The amount of information available in electronic form is growing exponentially, making it increasingly difficult to find the desired information. This is especially true of the World Wide Web, which has no central administration and thus no ordering scheme to help users find the information they need. Furthermore, most of the information is narrative, i.e., in the form of unstructured documents written in natural languages, as opposed to structured information stored in databases.

Information retrieval is primarily concerned with the storage and retrieval of unstructured information. Thus, along with the growth of the World Wide Web, information retrieval systems gain importance since they are often the only way to find the few documents actually relevant to a specific question in the vast quantities of text available.
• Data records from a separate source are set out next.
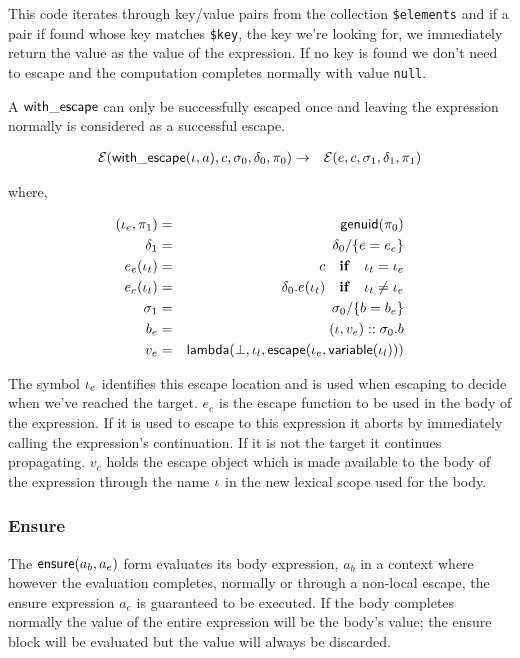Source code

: \documentclass{article}
\begin{document}
This code iterates through key/value pairs from the collection \texttt{\$elements}
and if a pair if found whose key matches \texttt{\$key}, the key we're looking for,
we immediately return the value as the value of the expression. If no key is
found we don't need to escape and the computation completes normally with value
\texttt{null}.

A $\mathsf{with\_escape}$ can only be successfully escaped once and leaving the
expression normally is considered as a successful escape.

\begin{eqnarray*}
\mathcal{E}(\mathsf{with\_escape}(\iota, a), c, \sigma_0, \delta_0, \pi_0) & \to & 
\mathcal{E}(e, c, \sigma_1, \delta_1, \pi_1)
\end{eqnarray*}

where,

\begin{eqnarray*}
(\iota_e, \pi_1) & = & \mathsf{genuid}(\pi_0) \\
\delta_1 & = & \delta_0 / \{ e = e_e \} \\
e_e(\iota_t) & = & c \quad \mathbf{if} \quad \iota_t = \iota_e \\
e_e(\iota_t) & = & \delta_0.e(\iota_t) \quad \mathbf{if} \quad \iota_t \neq \iota_e \\
\sigma_1 & = & \sigma_0 / \{ b = b_e \} \\
b_e & = & (\iota, v_e) :: \sigma_0.b \\
v_e & = & \mathsf{lambda}(\bot, \iota_l, \mathsf{escape}(\iota_e, \mathsf{variable}(\iota_l)))
\end{eqnarray*}

The symbol $\iota_e$ identifies this escape location and is used when escaping
to decide when we've reached the target. $e_e$ is the escape function to be
used in the body of the expression. If it is used to escape to this expression
it aborts by immediately calling the expression's continuation. If it is not
the target it continues propagating. $v_e$ holds the escape object which is made
available to the body of the expression through the name $\iota$ in the new
lexical scope used for the body.

\subsubsection{Ensure}

The $\mathsf{ensure}(a_b, a_e) $ form evaluates its body expression, $a_b$ in a
context where however the evaluation completes, normally or through a non-local
escape, the ensure expression $a_e $ is guaranteed to be executed. If the body
completes normally the value of the entire expression will be the body's value;
the ensure block will be evaluated but the value will always be discarded.
\end{document}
Internet search engines like AltaVista or Lycos are very popular and commercially successful.

Although information retrieval systems mainly deal with natural language, linguistic methods are rarely used. Most systems only use stemming, i.e., the mechanical cutting off of inflectional and derivational suffixes to better match index terms to query terms. Since most research on information retrieval is done for English, which has a relatively weak morphology, this is seldom regarded as problematic. Some researchers even consider stemming as completely unnecessary. There is, however, considerable evidence that stemming and more linguistically motivated methods do have a positive impact on retrieval performance for languages such as Dutch, German, Italian, or Slovene, which are morphologically richer than English. Morphologic phenomena like compounds and changes of the stem are still not handled by conventional stemmers. As German, for example, makes extensive use of these morphologic processes (consider compounds like Bundesverfassungsgericht, and changes of the stem like in Häuser, the plural of Haus), the application of full morphologic analysis to the information retrieval task intuitively seems to be promising.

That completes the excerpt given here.